このアメリカか、ヨーロッパかという選択は究極のものとなり、つきまとう問題である。
どこが、異なるのか?音に現れる差異はいかなるところにあるのか?
たとえて言うとローソクの灯りによる光と影の陰影表現の違いにある。
アメリカン・サウンドは、そこに100ワットの照明を当てるような表現傾向である。
ヨーロピアン・サウンドは、あくまで、影を表現するデリカシーを尊重する。
これらは、好みの違いであり、ベートーヴェンの交響曲を演奏するオーケストラは、ドレスデン・シュターツカペレか、フィラデルフィア・オーケストラかというくらいの差異がある。それぞれに愉快ではある。

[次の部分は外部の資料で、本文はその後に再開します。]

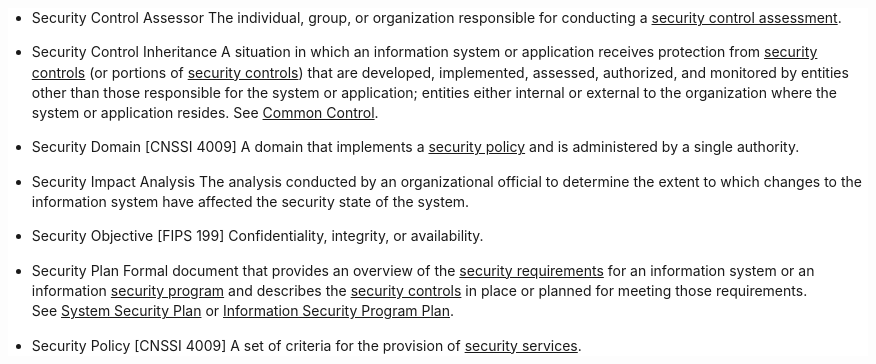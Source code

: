 

  - Security Control Assessor
    The individual, group, or organization responsible for conducting a
    [security control
    assessment](http://fismapedia.org/index.php?title=Term:Security_Control_Assessment).



  - Security Control Inheritance
    A situation in which an information system or application receives
    protection from [security
    controls](http://fismapedia.org/index.php?title=Term:Security_Controls)
    (or portions of [security
    controls](http://fismapedia.org/index.php?title=Term:Security_Controls))
    that are developed, implemented, assessed, authorized, and monitored
    by entities other than those responsible for the system or
    application; entities either internal or external to the
    organization where the system or application resides. See [Common
    Control](http://fismapedia.org/index.php?title=Term:Common_Control).



  - Security Domain \[CNSSI 4009\]
    A domain that implements a [security
    policy](http://fismapedia.org/index.php?title=Term:Security_Policy)
    and is administered by a single authority.



  - Security Impact Analysis
    The analysis conducted by an organizational official to determine
    the extent to which changes to the information system have affected
    the security state of the system.



  - Security Objective \[FIPS 199\]
    Confidentiality, integrity, or availability.



  - Security Plan
    Formal document that provides an overview of the [security
    requirements](http://fismapedia.org/index.php?title=Term:Security_Requirements)
    for an information system or an information [security
    program](http://fismapedia.org/index.php?title=Term:Security_Program)
    and describes the [security
    controls](http://fismapedia.org/index.php?title=Term:Security_Controls)
    in place or planned for meeting those requirements.</br>See [System
    Security
    Plan](http://fismapedia.org/index.php?title=Term:System_Security_Plan)
    or [Information Security Program
    Plan](http://fismapedia.org/index.php?title=Term:Information_Security_Program_Plan).



  - Security Policy \[CNSSI 4009\]
    A set of criteria for the provision of [security
    services](http://fismapedia.org/index.php?title=Term:Security_Services).
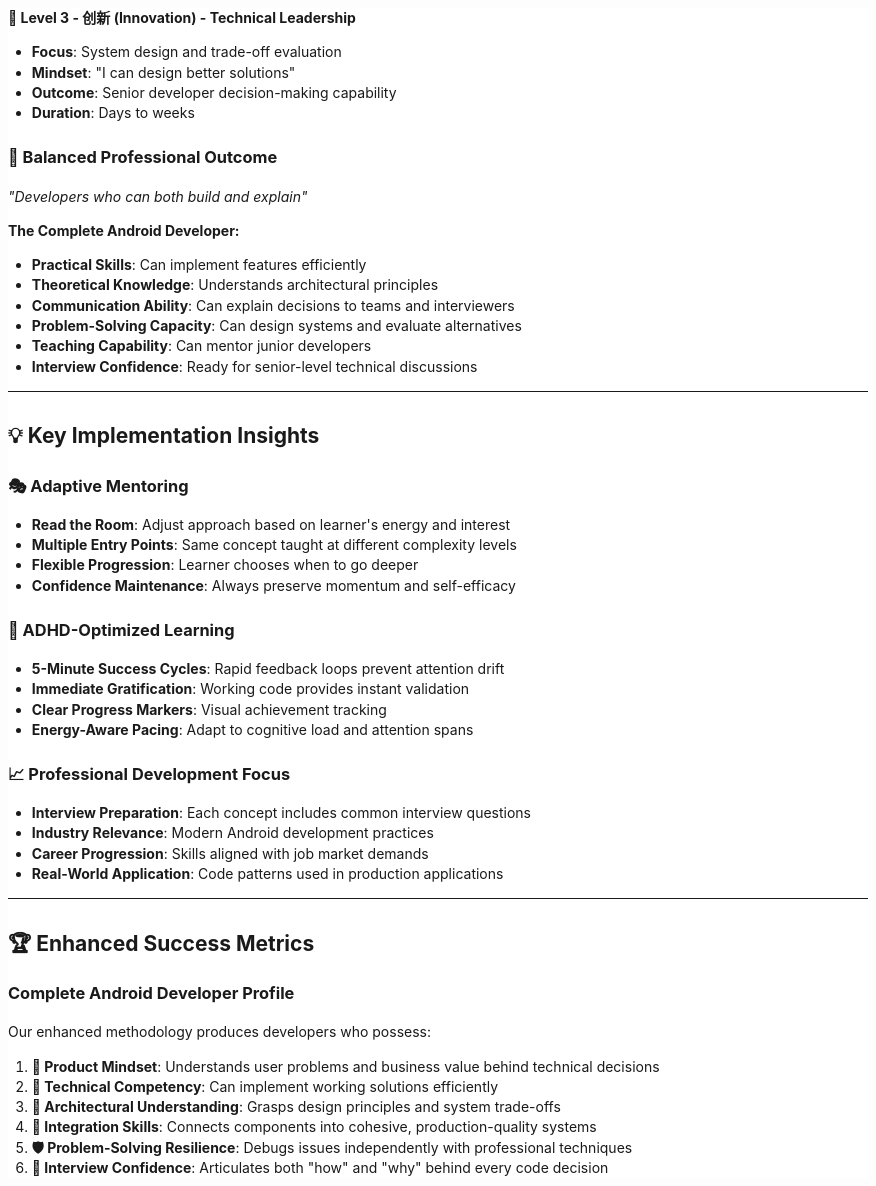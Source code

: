 **🎯 Level 3 - 创新 (Innovation) - Technical Leadership**
- **Focus**: System design and trade-off evaluation
- **Mindset**: "I can design better solutions"
- **Outcome**: Senior developer decision-making capability
- **Duration**: Days to weeks

### **🎯 Balanced Professional Outcome**
*"Developers who can both build and explain"*

**The Complete Android Developer:**
- **Practical Skills**: Can implement features efficiently
- **Theoretical Knowledge**: Understands architectural principles
- **Communication Ability**: Can explain decisions to teams and interviewers
- **Problem-Solving Capacity**: Can design systems and evaluate alternatives
- **Teaching Capability**: Can mentor junior developers
- **Interview Confidence**: Ready for senior-level technical discussions

---

## 💡 Key Implementation Insights

### **🎭 Adaptive Mentoring**
- **Read the Room**: Adjust approach based on learner's energy and interest
- **Multiple Entry Points**: Same concept taught at different complexity levels  
- **Flexible Progression**: Learner chooses when to go deeper
- **Confidence Maintenance**: Always preserve momentum and self-efficacy

### **🎯 ADHD-Optimized Learning**
- **5-Minute Success Cycles**: Rapid feedback loops prevent attention drift
- **Immediate Gratification**: Working code provides instant validation
- **Clear Progress Markers**: Visual achievement tracking
- **Energy-Aware Pacing**: Adapt to cognitive load and attention spans

### **📈 Professional Development Focus**
- **Interview Preparation**: Each concept includes common interview questions
- **Industry Relevance**: Modern Android development practices
- **Career Progression**: Skills aligned with job market demands
- **Real-World Application**: Code patterns used in production applications

---

## 🏆 Enhanced Success Metrics

### **Complete Android Developer Profile**
Our enhanced methodology produces developers who possess:

1. **🎯 Product Mindset**: Understands user problems and business value behind technical decisions
2. **🔧 Technical Competency**: Can implement working solutions efficiently  
3. **🧠 Architectural Understanding**: Grasps design principles and system trade-offs
4. **🔄 Integration Skills**: Connects components into cohesive, production-quality systems
5. **🛡️ Problem-Solving Resilience**: Debugs issues independently with professional techniques
6. **💼 Interview Confidence**: Articulates both "how" and "why" behind every code decision
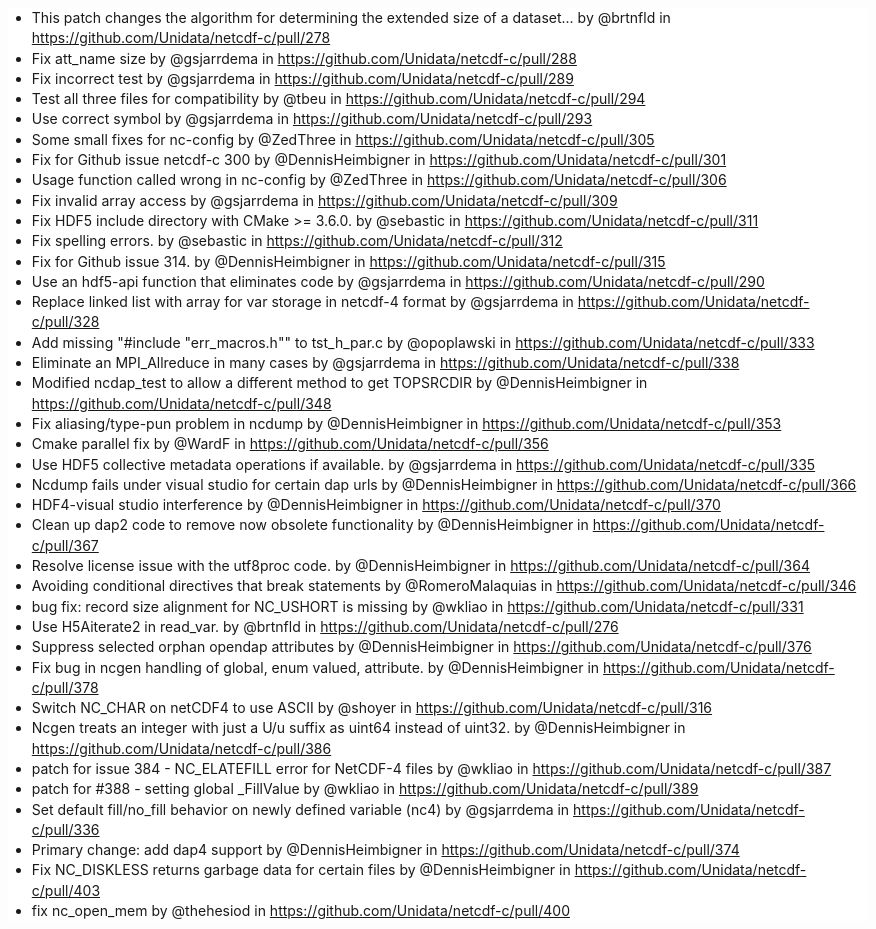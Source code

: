 * This patch changes the algorithm for determining the extended size of a dataset... by \@brtnfld in https://github.com/Unidata/netcdf-c/pull/278
* Fix att_name size by \@gsjarrdema in https://github.com/Unidata/netcdf-c/pull/288
* Fix incorrect test by \@gsjarrdema in https://github.com/Unidata/netcdf-c/pull/289
* Test all three files for compatibility by \@tbeu in https://github.com/Unidata/netcdf-c/pull/294
* Use correct symbol by \@gsjarrdema in https://github.com/Unidata/netcdf-c/pull/293
* Some small fixes for nc-config by \@ZedThree in https://github.com/Unidata/netcdf-c/pull/305
* Fix for Github issue netcdf-c 300 by \@DennisHeimbigner in https://github.com/Unidata/netcdf-c/pull/301
* Usage function called wrong in nc-config by \@ZedThree in https://github.com/Unidata/netcdf-c/pull/306
* Fix invalid array access by \@gsjarrdema in https://github.com/Unidata/netcdf-c/pull/309
* Fix HDF5 include directory with CMake >= 3.6.0. by \@sebastic in https://github.com/Unidata/netcdf-c/pull/311
* Fix spelling errors. by \@sebastic in https://github.com/Unidata/netcdf-c/pull/312
* Fix for Github issue 314. by \@DennisHeimbigner in https://github.com/Unidata/netcdf-c/pull/315
* Use an hdf5-api function that eliminates code by \@gsjarrdema in https://github.com/Unidata/netcdf-c/pull/290
* Replace linked list with array for var storage in netcdf-4 format by \@gsjarrdema in https://github.com/Unidata/netcdf-c/pull/328
* Add missing "#include \"err_macros.h\"" to tst_h_par.c by \@opoplawski in https://github.com/Unidata/netcdf-c/pull/333
* Eliminate an MPI_Allreduce in many cases by \@gsjarrdema in https://github.com/Unidata/netcdf-c/pull/338
* Modified ncdap_test to allow a different method to get TOPSRCDIR by \@DennisHeimbigner in https://github.com/Unidata/netcdf-c/pull/348
* Fix aliasing/type-pun problem in ncdump by \@DennisHeimbigner in https://github.com/Unidata/netcdf-c/pull/353
* Cmake parallel fix by \@WardF in https://github.com/Unidata/netcdf-c/pull/356
* Use HDF5 collective metadata operations if available. by \@gsjarrdema in https://github.com/Unidata/netcdf-c/pull/335
* Ncdump fails under visual studio for certain dap urls by \@DennisHeimbigner in https://github.com/Unidata/netcdf-c/pull/366
* HDF4-visual studio interference by \@DennisHeimbigner in https://github.com/Unidata/netcdf-c/pull/370
* Clean up dap2 code to remove now obsolete functionality by \@DennisHeimbigner in https://github.com/Unidata/netcdf-c/pull/367
* Resolve license issue with the utf8proc code. by \@DennisHeimbigner in https://github.com/Unidata/netcdf-c/pull/364
* Avoiding conditional directives that break statements by \@RomeroMalaquias in https://github.com/Unidata/netcdf-c/pull/346
* bug fix: record size alignment for NC_USHORT is missing by \@wkliao in https://github.com/Unidata/netcdf-c/pull/331
* Use H5Aiterate2 in read_var. by \@brtnfld in https://github.com/Unidata/netcdf-c/pull/276
* Suppress selected orphan opendap attributes by \@DennisHeimbigner in https://github.com/Unidata/netcdf-c/pull/376
* Fix bug in ncgen handling of global, enum valued, attribute. by \@DennisHeimbigner in https://github.com/Unidata/netcdf-c/pull/378
* Switch NC_CHAR on netCDF4 to use ASCII by \@shoyer in https://github.com/Unidata/netcdf-c/pull/316
* Ncgen treats an integer with just a U/u suffix as uint64 instead of uint32. by \@DennisHeimbigner in https://github.com/Unidata/netcdf-c/pull/386
* patch for issue 384 - NC_ELATEFILL error for NetCDF-4 files by \@wkliao in https://github.com/Unidata/netcdf-c/pull/387
* patch for #388 - setting global _FillValue by \@wkliao in https://github.com/Unidata/netcdf-c/pull/389
* Set default fill/no_fill behavior on newly defined variable (nc4) by \@gsjarrdema in https://github.com/Unidata/netcdf-c/pull/336
* Primary change: add dap4 support by \@DennisHeimbigner in https://github.com/Unidata/netcdf-c/pull/374
* Fix NC_DISKLESS returns garbage data for certain files by \@DennisHeimbigner in https://github.com/Unidata/netcdf-c/pull/403
* fix nc_open_mem by \@thehesiod in https://github.com/Unidata/netcdf-c/pull/400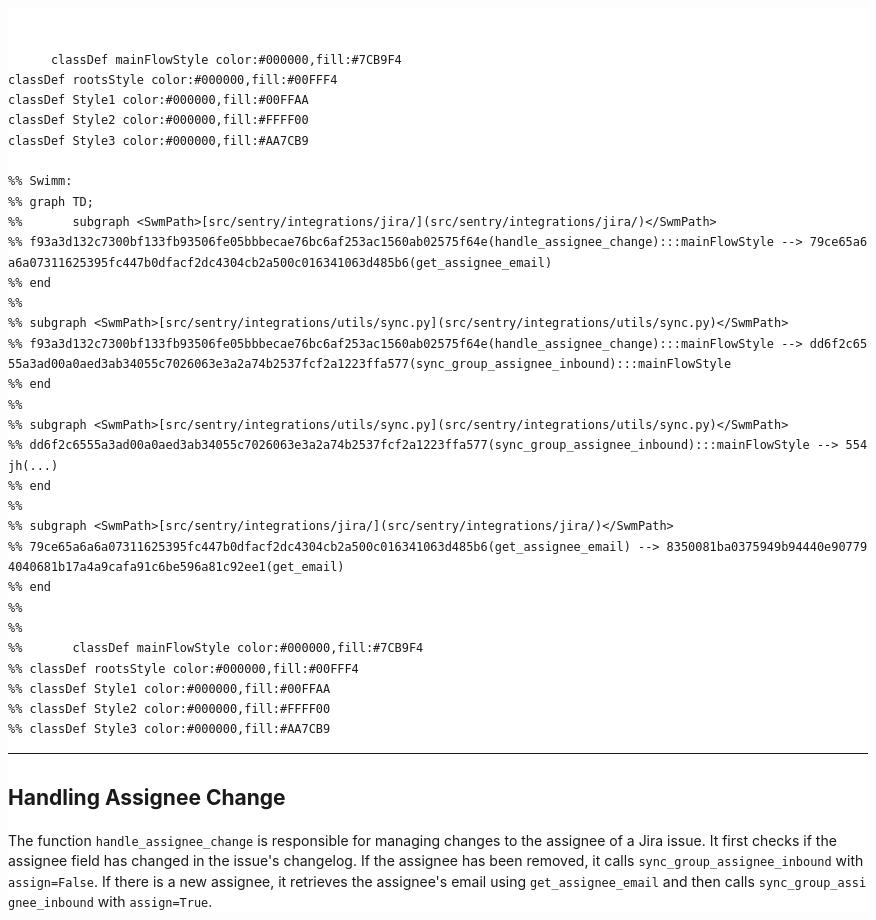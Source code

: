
 ```mermaid


      classDef mainFlowStyle color:#000000,fill:#7CB9F4
classDef rootsStyle color:#000000,fill:#00FFF4
classDef Style1 color:#000000,fill:#00FFAA
classDef Style2 color:#000000,fill:#FFFF00
classDef Style3 color:#000000,fill:#AA7CB9

%% Swimm:
%% graph TD;
%%       subgraph <SwmPath>[src/sentry/integrations/jira/](src/sentry/integrations/jira/)</SwmPath>
%% f93a3d132c7300bf133fb93506fe05bbbecae76bc6af253ac1560ab02575f64e(handle_assignee_change):::mainFlowStyle --> 79ce65a6a6a07311625395fc447b0dfacf2dc4304cb2a500c016341063d485b6(get_assignee_email)
%% end
%% 
%% subgraph <SwmPath>[src/sentry/integrations/utils/sync.py](src/sentry/integrations/utils/sync.py)</SwmPath>
%% f93a3d132c7300bf133fb93506fe05bbbecae76bc6af253ac1560ab02575f64e(handle_assignee_change):::mainFlowStyle --> dd6f2c6555a3ad00a0aed3ab34055c7026063e3a2a74b2537fcf2a1223ffa577(sync_group_assignee_inbound):::mainFlowStyle
%% end
%% 
%% subgraph <SwmPath>[src/sentry/integrations/utils/sync.py](src/sentry/integrations/utils/sync.py)</SwmPath>
%% dd6f2c6555a3ad00a0aed3ab34055c7026063e3a2a74b2537fcf2a1223ffa577(sync_group_assignee_inbound):::mainFlowStyle --> 554jh(...)
%% end
%% 
%% subgraph <SwmPath>[src/sentry/integrations/jira/](src/sentry/integrations/jira/)</SwmPath>
%% 79ce65a6a6a07311625395fc447b0dfacf2dc4304cb2a500c016341063d485b6(get_assignee_email) --> 8350081ba0375949b94440e907794040681b17a4a9cafa91c6be596a81c92ee1(get_email)
%% end
%% 
%% 
%%       classDef mainFlowStyle color:#000000,fill:#7CB9F4
%% classDef rootsStyle color:#000000,fill:#00FFF4
%% classDef Style1 color:#000000,fill:#00FFAA
%% classDef Style2 color:#000000,fill:#FFFF00
%% classDef Style3 color:#000000,fill:#AA7CB9
```

<SwmSnippet path="/src/sentry/integrations/jira/utils/api.py" line="47">

---

## Handling Assignee Change

The function <SwmToken path="src/sentry/integrations/jira/utils/api.py" pos="47:2:2" line-data="def handle_assignee_change(">`handle_assignee_change`</SwmToken> is responsible for managing changes to the assignee of a Jira issue. It first checks if the assignee field has changed in the issue's changelog. If the assignee has been removed, it calls <SwmToken path="src/sentry/integrations/jira/utils/api.py" pos="67:1:1" line-data="        sync_group_assignee_inbound(integration, None, issue_key, assign=False)">`sync_group_assignee_inbound`</SwmToken> with <SwmToken path="src/sentry/integrations/jira/utils/api.py" pos="67:12:14" line-data="        sync_group_assignee_inbound(integration, None, issue_key, assign=False)">`assign=False`</SwmToken>. If there is a new assignee, it retrieves the assignee's email using <SwmToken path="src/sentry/integrations/jira/utils/api.py" pos="33:2:2" line-data="def get_assignee_email(">`get_assignee_email`</SwmToken> and then calls <SwmToken path="src/sentry/integrations/jira/utils/api.py" pos="67:1:1" line-data="        sync_group_assignee_inbound(integration, None, issue_key, assign=False)">`sync_group_assignee_inbound`</SwmToken> with <SwmToken path="src/sentry/integrations/jira/utils/api.py" pos="75:12:14" line-data="    sync_group_assignee_inbound(integration, email, issue_key, assign=True)">`assign=True`</SwmToken>.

絵画で言うと、アンドリュー・ワイエスの細密表現か?オーギュスト・ルノアールの筆致か?というとお分かりいただけるであろうか。
最近、プリアンプのGT管のオールド1950年代製品四本を入手した。6SL7である。
新旧いずれも、ムラードという英国製品。
盤友人は、考えてしまった。これを手にすることは、単なる贅沢に過ぎないのではないか?
抜き差しすることには、ためらいがあったことを告白しよう。
アントニオ・ヤニグロによるチェロ、パウル・バドゥラ=スコダのピアノによるブラームスの作品38のソナタを耳にして、瞬時に決意は固まった。
演奏者の表現にとって、必要な真空管であるという結論に至ったのである。
素敵な悩みであった。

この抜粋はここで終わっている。